◆ EXERCISE: Scan the entries below for the word "corazón" and copy every line where it turns up.

(PROVIDED INFORMATION Opens)

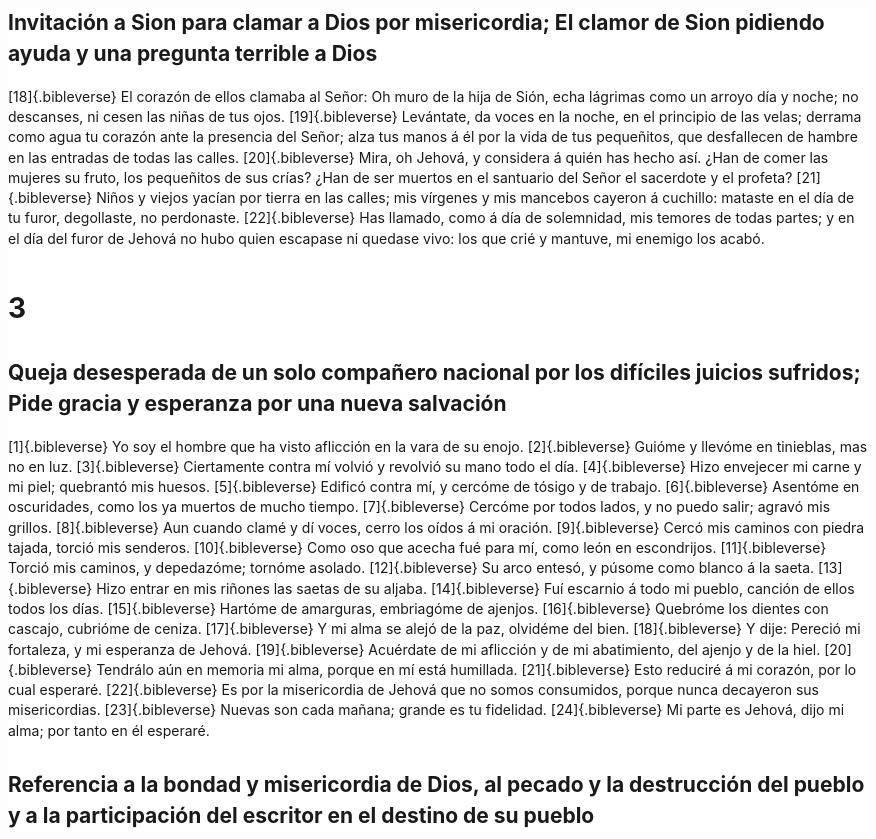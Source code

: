 ## Invitación a Sion para clamar a Dios por misericordia; El clamor de Sion pidiendo ayuda y una pregunta terrible a Dios
 
[18]{.bibleverse} El corazón de ellos clamaba al Señor: Oh muro de la hija de Sión, echa lágrimas como un arroyo día y noche; no descanses, ni cesen las niñas de tus ojos. 
[19]{.bibleverse} Levántate, da voces en la noche, en el principio de las velas; derrama como agua tu corazón ante la presencia del Señor; alza tus manos á él por la vida de tus pequeñitos, que desfallecen de hambre en las entradas de todas las calles. 
[20]{.bibleverse} Mira, oh Jehová, y considera á quién has hecho así. ¿Han de comer las mujeres su fruto, los pequeñitos de sus crías? ¿Han de ser muertos en el santuario del Señor el sacerdote y el profeta? 
[21]{.bibleverse} Niños y viejos yacían por tierra en las calles; mis vírgenes y mis mancebos cayeron á cuchillo: mataste en el día de tu furor, degollaste, no perdonaste. 
[22]{.bibleverse} Has llamado, como á día de solemnidad, mis temores de todas partes; y en el día del furor de Jehová no hubo quien escapase ni quedase vivo: los que crié y mantuve, mi enemigo los acabó. 

# 3 
## Queja desesperada de un solo compañero nacional por los difíciles juicios sufridos; Pide gracia y esperanza por una nueva salvación
[1]{.bibleverse} Yo soy el hombre que ha visto aflicción en la vara de su enojo. 
[2]{.bibleverse} Guióme y llevóme en tinieblas, mas no en luz. 
[3]{.bibleverse} Ciertamente contra mí volvió y revolvió su mano todo el día. 
[4]{.bibleverse} Hizo envejecer mi carne y mi piel; quebrantó mis huesos. 
[5]{.bibleverse} Edificó contra mí, y cercóme de tósigo y de trabajo. 
[6]{.bibleverse} Asentóme en oscuridades, como los ya muertos de mucho tiempo. 
[7]{.bibleverse} Cercóme por todos lados, y no puedo salir; agravó mis grillos. 
[8]{.bibleverse} Aun cuando clamé y dí voces, cerro los oídos á mi oración. 
[9]{.bibleverse} Cercó mis caminos con piedra tajada, torció mis senderos. 
[10]{.bibleverse} Como oso que acecha fué para mí, como león en escondrijos. 
[11]{.bibleverse} Torció mis caminos, y depedazóme; tornóme asolado. 
[12]{.bibleverse} Su arco entesó, y púsome como blanco á la saeta. 
[13]{.bibleverse} Hizo entrar en mis riñones las saetas de su aljaba. 
[14]{.bibleverse} Fuí escarnio á todo mi pueblo, canción de ellos todos los días. 
[15]{.bibleverse} Hartóme de amarguras, embriagóme de ajenjos. 
[16]{.bibleverse} Quebróme los dientes con cascajo, cubrióme de ceniza. 
[17]{.bibleverse} Y mi alma se alejó de la paz, olvidéme del bien. 
[18]{.bibleverse} Y dije: Pereció mi fortaleza, y mi esperanza de Jehová. 
[19]{.bibleverse} Acuérdate de mi aflicción y de mi abatimiento, del ajenjo y de la hiel. 
[20]{.bibleverse} Tendrálo aún en memoria mi alma, porque en mí está humillada. 
[21]{.bibleverse} Esto reduciré á mi corazón, por lo cual esperaré. 
[22]{.bibleverse} Es por la misericordia de Jehová que no somos consumidos, porque nunca decayeron sus misericordias. 
[23]{.bibleverse} Nuevas son cada mañana; grande es tu fidelidad. 
[24]{.bibleverse} Mi parte es Jehová, dijo mi alma; por tanto en él esperaré.

## Referencia a la bondad y misericordia de Dios, al pecado y la destrucción del pueblo y a la participación del escritor en el destino de su pueblo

(PROVIDED INFORMATION Closes)

◆ RESULT:
[18]{.bibleverse} El corazón de ellos clamaba al Señor: Oh muro de la hija de Sión, echa lágrimas como un arroyo día y noche; no descanses, ni cesen las niñas de tus ojos. 
[19]{.bibleverse} Levántate, da voces en la noche, en el principio de las velas; derrama como agua tu corazón ante la presencia del Señor; alza tus manos á él por la vida de tus pequeñitos, que desfallecen de hambre en las entradas de todas las calles. 
[21]{.bibleverse} Esto reduciré á mi corazón, por lo cual esperaré. 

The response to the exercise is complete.